Basics of IMRT
The basic tenet of intensity modulated radiotherapy is that the treatment beams have a non-uniform beam
intensity across their profile. Conformal radiotherapy aims to reduce normal tissue dose by shaping the beams
to the projection of the tumour, but IMRT goes a step further, enabling much more complex 3D dose distributions
to be created by the use of intensity modulated beams.
There are two ways of creating an intensity modulated beam. The first is called Dynamic IMRT, and each beam's intensity map
is created by switching on the treatment beam and then moving the beam-collimating (blocking) jaws at varying speeds across the beam profile
to build up areas of high and low intensity. Step-and-shoot (or static) IMRT involves building up each "beam" out of a series of smaller, less
intense beams to build up the desired intensity map. I guess the analogy is building a series of different height buildings across a cityscape.
With dynamic IMRT, we move from west to east across the city, building each skyscraper as we go. With step-and-shoot IMRT, we build all the bases
of the building first, then the first floors, then the second floors, and so on.
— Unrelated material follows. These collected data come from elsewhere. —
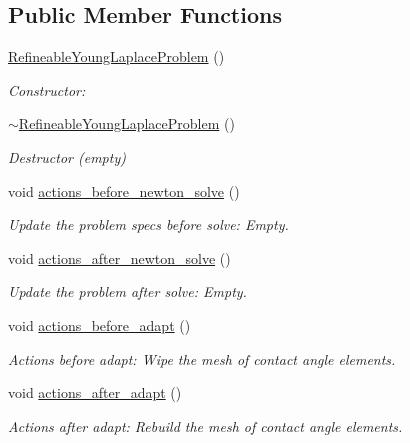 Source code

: \subsection*{Public Member Functions}
\begin{DoxyCompactItemize}
\item 
\hyperlink{classRefineableYoungLaplaceProblem_a78f77a299f2770a82378fcccf86a0b71}{Refineable\+Young\+Laplace\+Problem} ()
\begin{DoxyCompactList}\small\item\em Constructor\+: \end{DoxyCompactList}\item 
\hyperlink{classRefineableYoungLaplaceProblem_a24b45d5ecdd1d7dbb678e7f74777bf41}{$\sim$\+Refineable\+Young\+Laplace\+Problem} ()
\begin{DoxyCompactList}\small\item\em Destructor (empty) \end{DoxyCompactList}\item 
void \hyperlink{classRefineableYoungLaplaceProblem_a2807bb8cddbfa553df9f5dd170c8645d}{actions\+\_\+before\+\_\+newton\+\_\+solve} ()
\begin{DoxyCompactList}\small\item\em Update the problem specs before solve\+: Empty. \end{DoxyCompactList}\item 
void \hyperlink{classRefineableYoungLaplaceProblem_a0791c90a16016372e09faf3f5721ecbe}{actions\+\_\+after\+\_\+newton\+\_\+solve} ()
\begin{DoxyCompactList}\small\item\em Update the problem after solve\+: Empty. \end{DoxyCompactList}\item 
void \hyperlink{classRefineableYoungLaplaceProblem_ab64eb0b58beb3bb096ecc81b1a3f8a4f}{actions\+\_\+before\+\_\+adapt} ()
\begin{DoxyCompactList}\small\item\em Actions before adapt\+: Wipe the mesh of contact angle elements. \end{DoxyCompactList}\item 
void \hyperlink{classRefineableYoungLaplaceProblem_aa2eab8da1b83091df804ede7c60fac87}{actions\+\_\+after\+\_\+adapt} ()
\begin{DoxyCompactList}\small\item\em Actions after adapt\+: Rebuild the mesh of contact angle elements. \end{DoxyCompactList}\item 

\end{DoxyCompactItemize}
MU stands for Monitor Units, a unit of dose on the treatment machine, and is porportional to time
To treat the intensity profile on the left, the profile is divided and moved as shown so that MU/time increases with position.
The final frame shows the collimating jaw positions sliding across the field from left to right as time increases, treating the required intensity profile

The same intensity profile is treated here with static fields, in numerical order.
While the collimating jaws move, the beam is switched off, and treatment only occurs when the jaws are stationary
OK, I've mentioned collimating jaws, but these can only control the intensity in one-dimension (as in the example above). In practice, we don't use jaws,
but Multi-Leaf Collimators (MLCs):

Siemens 27-pair MLC banks
Rather than having one solid jaw that moves across the whole width of the field, each jaw is divided into a series of independently-moveable
leaves. The leaves are usually 1cm wide (projected to the isocentre of radiation - they're about half that width in physical size), although the newer Varian
machines have 0.5cm leaves, and several independent manufacturers market MicroMLCs with leaf-widths down to 3mm. By using the MLC leaves it's therefore possible
to create fully 2-dimensional intensity profiles in the plane of the beam.